Henrik Böving (Jul 04 2024 at 13:28):

But you cant really establish 1 or 2 ways. Pattern matching is something we definitely need. The .mk way must be there because that's how the type theory works. The .x syntax is just too convenient not to have etc. You won't find a majority (or technical possibility) to remove any of the features here.

Bbbbbbbbba (Jul 04 2024 at 13:35):

Also add is obviously syntactic sugar for add2, and presumably add3 is syntactic sugar for add2 too, etc., so in those cases I believe there shouldn't be any lasting effects to worry about, and the only criteria is immediate readability.

Bbbbbbbbba (Jul 04 2024 at 13:38):

So I would use add by default, but add2 or add3 if I feel that the reader may be confused about the expected type and/or the order of the constructor parameters (and in context it is worth it to clarify).

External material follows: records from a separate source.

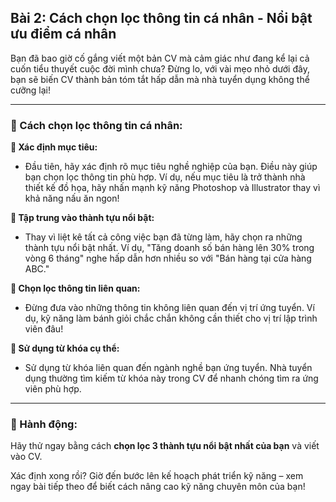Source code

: ## Bài 2: Cách chọn lọc thông tin cá nhân - Nổi bật ưu điểm cá nhân  

Bạn đã bao giờ cố gắng viết một bản CV mà cảm giác như đang kể lại cả cuốn tiểu thuyết cuộc đời mình chưa? Đừng lo, với vài mẹo nhỏ dưới đây, bạn sẽ biến CV thành bản tóm tắt hấp dẫn mà nhà tuyển dụng không thể cưỡng lại!

---

### 📌 Cách chọn lọc thông tin cá nhân:

**🔹 Xác định mục tiêu:**
- Đầu tiên, hãy xác định rõ mục tiêu nghề nghiệp của bạn. Điều này giúp bạn chọn lọc thông tin phù hợp. Ví dụ, nếu mục tiêu là trở thành nhà thiết kế đồ họa, hãy nhấn mạnh kỹ năng Photoshop và Illustrator thay vì khả năng nấu ăn ngon!

**🔹 Tập trung vào thành tựu nổi bật:**
- Thay vì liệt kê tất cả công việc bạn đã từng làm, hãy chọn ra những thành tựu nổi bật nhất. Ví dụ, "Tăng doanh số bán hàng lên 30% trong vòng 6 tháng" nghe hấp dẫn hơn nhiều so với "Bán hàng tại cửa hàng ABC."

**🔹 Chọn lọc thông tin liên quan:**
- Đừng đưa vào những thông tin không liên quan đến vị trí ứng tuyển. Ví dụ, kỹ năng làm bánh giỏi chắc chắn không cần thiết cho vị trí lập trình viên đâu!

**🔹 Sử dụng từ khóa cụ thể:**
- Sử dụng từ khóa liên quan đến ngành nghề bạn ứng tuyển. Nhà tuyển dụng thường tìm kiếm từ khóa này trong CV để nhanh chóng tìm ra ứng viên phù hợp.

---

### 🚀 Hành động:

Hãy thử ngay bằng cách **chọn lọc 3 thành tựu nổi bật nhất của bạn** và viết vào CV. 

Xác định xong rồi? Giờ đến bước lên kế hoạch phát triển kỹ năng – xem ngay bài tiếp theo để biết cách nâng cao kỹ năng chuyên môn của bạn!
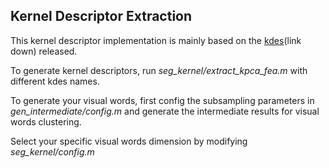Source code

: ## Kernel Descriptor Extraction

This kernel descriptor implementation is mainly based on the [kdes](https://rse-lab.cs.washington.edu/projects/kdes/)(link down) released.

To generate kernel descriptors, run *seg_kernel/extract_kpca_fea.m* with different kdes names.

To generate your visual words, first config the subsampling parameters in *gen_intermediate/config.m* and generate the intermediate results for visual words clustering.

Select your specific visual words dimension by modifying *seg_kernel/config.m*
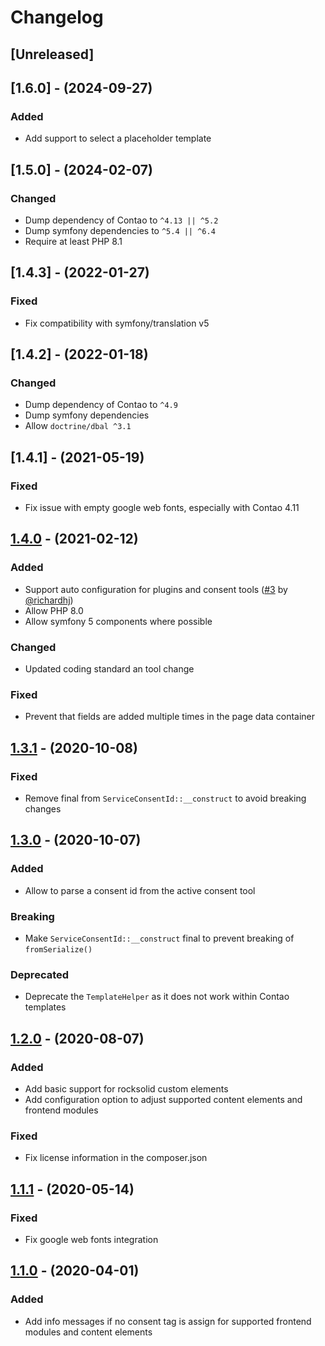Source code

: 
# Changelog

## [Unreleased]

## [1.6.0] - (2024-09-27)

### Added

 - Add support to select a placeholder template

## [1.5.0] - (2024-02-07)

### Changed

 - Dump dependency of Contao to `^4.13 || ^5.2`
 - Dump symfony dependencies to `^5.4 || ^6.4`
 - Require at least PHP 8.1

## [1.4.3] - (2022-01-27)

### Fixed

 - Fix compatibility with symfony/translation v5

## [1.4.2] - (2022-01-18)

### Changed

 - Dump dependency of Contao to `^4.9`
 - Dump symfony dependencies
 - Allow `doctrine/dbal ^3.1`

## [1.4.1] - (2021-05-19)

### Fixed

 - Fix issue with empty google web fonts, especially with Contao 4.11

## [1.4.0] - (2021-02-12)

### Added

 - Support auto configuration for plugins and consent tools ([#3](https://github.com/hofff/contao-consent-bridge/pull/3) by [@richardhj](https://github.com/richardhj))
 - Allow PHP 8.0
 - Allow symfony 5 components where possible

### Changed

 - Updated coding standard an tool change

### Fixed

 - Prevent that fields are added multiple times in the page data container

## [1.3.1] - (2020-10-08)

### Fixed

 - Remove final from `ServiceConsentId::__construct` to avoid breaking changes

## [1.3.0] - (2020-10-07)

### Added

 - Allow to parse a consent id from the active consent tool
 
### Breaking

 - Make `ServiceConsentId::__construct` final to prevent breaking of `fromSerialize()` 
 
### Deprecated

 - Deprecate the `TemplateHelper` as it does not work within Contao templates

## [1.2.0] - (2020-08-07)

### Added

- Add basic support for rocksolid custom elements
- Add configuration option to adjust supported content elements and frontend modules

### Fixed

- Fix license information in the composer.json

## [1.1.1] - (2020-05-14)

### Fixed

 - Fix google web fonts integration
 
## [1.1.0] - (2020-04-01)

### Added

- Add info messages if no consent tag is assign for supported frontend modules and content elements


[1.4.0]: https://github.com/hofff/contao-consent-bridge/compare/1.3.1...1.4.0
[1.3.1]: https://github.com/hofff/contao-consent-bridge/compare/1.3.0...1.3.1
[1.3.0]: https://github.com/hofff/contao-consent-bridge/compare/1.2.0...1.3.0
[1.2.0]: https://github.com/hofff/contao-consent-bridge/compare/1.1.1...1.2.0
[1.1.1]: https://github.com/hofff/contao-consent-bridge/compare/1.1.0...1.1.1
[1.1.0]: https://github.com/hofff/contao-consent-bridge/compare/1.0.0...1.1.0
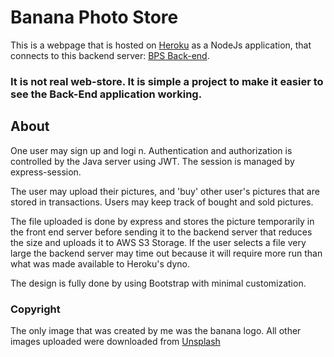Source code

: # Banana Photo Store

This is a webpage that is hosted on [Heroku](https://bps-frontend.herokuapp.com/) as a NodeJs application, that connects to this backend server: [BPS Back-end](https://github.com/mksiq/bsp-back).

### It is not real web-store. It is simple a project to make it easier to see the Back-End application working.

## About
One user may sign up and logi n. Authentication and authorization is controlled by the Java server using JWT. The session is managed by express-session.

The user may upload their pictures, and 'buy' other user's pictures that are stored in transactions. Users may keep track of bought and sold pictures.

The file uploaded is done by express and stores the picture temporarily in the front end server before sending it to the backend server that reduces the size and uploads it to AWS S3 Storage. If the user selects a file very large the backend server may time out because it will require more run than what was made available to Heroku's dyno.

The design is fully done by using Bootstrap with minimal customization.

### Copyright
The only image that was created by me was the banana logo. All other images uploaded were downloaded from [Unsplash](https://unsplash.com/)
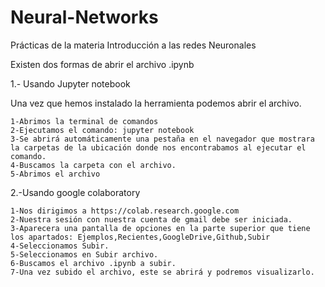 # Neural-Networks
Prácticas de la materia Introducción a las redes Neuronales

Existen dos formas de abrir el archivo .ipynb 

1.- Usando Jupyter notebook

  Una vez que hemos instalado la herramienta podemos abrir el archivo.
  
	1-Abrimos la terminal de comandos
	2-Ejecutamos el comando: jupyter notebook
	3-Se abrirá automáticamente una pestaña en el navegador que mostrara la carpetas de la ubicación donde nos encontrabamos al ejecutar el     comando.
	4-Buscamos la carpeta con el archivo.
	5-Abrimos el archivo

2.-Usando google colaboratory

	1-Nos dirigimos a https://colab.research.google.com
	2-Nuestra sesión con nuestra cuenta de gmail debe ser iniciada.
	3-Aparecera una pantalla de opciones en la parte superior que tiene los apartados: Ejemplos,Recientes,GoogleDrive,Github,Subir
	4-Seleccionamos Subir.
	5-Seleccionamos en Subir archivo.
	6-Buscamos el archivo .ipynb a subir.
	7-Una vez subido el archivo, este se abrirá y podremos visualizarlo.

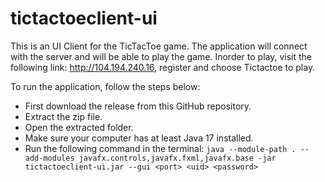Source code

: # tictactoeclient-ui

This is an UI Client for the TicTacToe game. The application will connect with the server and will be able to play the game.
Inorder to play, visit the following link: http://104.194.240.16, register and choose Tictactoe to play.

To run the application, follow the steps below:
- First download the release from this GitHub repository.
- Extract the zip file.
- Open the extracted folder.
- Make sure your computer has at least Java 17 installed.
- Run the following command in the terminal: `java --module-path . --add-modules javafx.controls,javafx.fxml,javafx.base -jar tictactoeclient-ui.jar --gui <port> <uid> <password>`
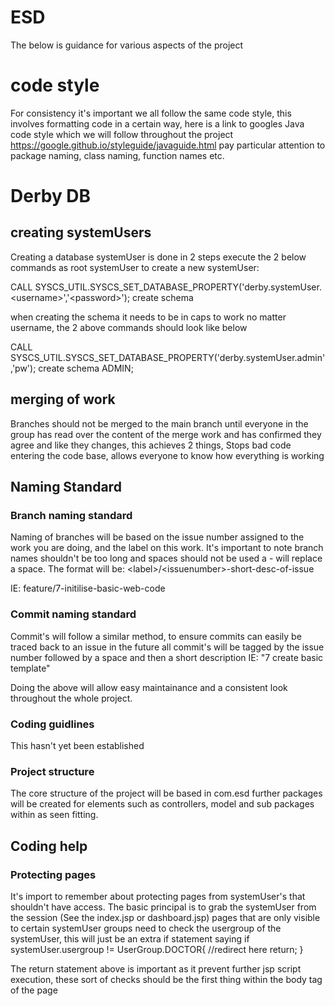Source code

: # ESD
The below is guidance for various aspects of the project

# code style
For consistency it's important we all follow the same code style, this involves formatting code in a certain way, here is a link to googles Java code style which we will follow throughout the project https://google.github.io/styleguide/javaguide.html pay particular attention to package naming, class naming, function names etc. 

# Derby DB
## creating systemUsers
Creating a database systemUser is done in 2 steps execute the 2 below commands as root systemUser to create a new systemUser:

CALL SYSCS_UTIL.SYSCS_SET_DATABASE_PROPERTY('derby.systemUser.\<username\>','\<password\>');
create schema <USERNAME>

when creating the schema it needs to be in caps to work no matter username, the 2 above commands should look like below

CALL SYSCS_UTIL.SYSCS_SET_DATABASE_PROPERTY('derby.systemUser.admin','pw');
create schema ADMIN;

## merging of work
Branches should not be merged to the main branch until everyone in the group has read over the content of the merge work and has confirmed they agree and like they changes, this achieves 2 things, Stops bad code entering the code base, allows everyone to know how everything is working
## Naming Standard
### Branch naming standard
Naming of branches will be based on the issue number assigned to the work you are doing, and the label on this work. It's important to note branch names shouldn't be too long and spaces should not be used a - will replace a space. The format will be:
\<label\>/\<issuenumber\>-short-desc-of-issue 

IE: feature/7-initilise-basic-web-code

### Commit naming standard
Commit's will follow a similar method, to ensure commits can easily be traced back to an issue in the future all commit's will be tagged by the issue number followed by a space and then a short description IE:
"7 create basic template"

Doing the above will allow easy maintainance and a consistent look throughout the whole project.

### Coding guidlines
This hasn't yet been established

### Project structure
The core structure of the project will be based in com.esd further packages will be created for elements such as controllers, model and sub packages within as seen fitting.

## Coding help

### Protecting pages
It's import to remember about protecting pages from systemUser's that shouldn't have access. The basic principal is to grab the systemUser from the session (See the index.jsp or dashboard.jsp) pages that are only visible to certain systemUser groups need to check the usergroup of the systemUser, this will just be an extra if statement saying 
if systemUser.usergroup != UserGroup.DOCTOR{
    //redirect here
    return;
}

The return statement above is important as it prevent further jsp script execution, these sort of checks should be the first thing within the body tag of the page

Johan Commelin (Jul 04 2024 at 14:02):

Bbbbbbbbba said:

Also add is obviously syntactic sugar for add2, and presumably add3 is syntactic sugar for add2 too, etc., so in those cases I believe there shouldn't be any lasting effects to worry about, and the only criteria is immediate readability.

You are technically correct, but I'm not sure the "obviously" is obviously correct.

Mark Fischer (Jul 04 2024 at 14:03):

Noah Stebbins said:

far easier for the language designers to establish [...]

Even pretty basic syntax like = being an infix operator for Eq.refl isn't built-in to the language, but rather defined somewhere in the prelude. Part of Lean's core design is extremely powerful extensibility (meta-programming) facilities. This means Lean's users have a lot of power to, say, design 1,000 ways to do the same thing without any input/consent from the language designers. The good news is that generally, it's the good stuff that gets adopted by the wider community.

That said, you could certainly imagine some code bases becoming extremely hard to onboard even seasoned Lean users into due to be filled to the brim with bespoke domain specific symbols that baffle non-domain-experts. Understanding the trade-offs for such choices is part of the design space for a project rather than resting solely on the shoulders of language designers.

Noah Stebbins (Jul 04 2024 at 16:38):

Thank you guys for the different perspectives!

To provide additional context to my original question - since I'm relatively new to Lean all of the different ways of doing the same thing feel arbitrary to me since I don't yet fully understand the raison d'etre for each way yet. I've been reading through the Lean tutorials and they are like "you could do it this way, and this way, and this way".

Obviously there are many ways of doing the same thing in Python too but I wasn't given all the keys to the kingdom right away. For example, I didn't stumble upon Python metaclasses until way after I did my first Python tutorials.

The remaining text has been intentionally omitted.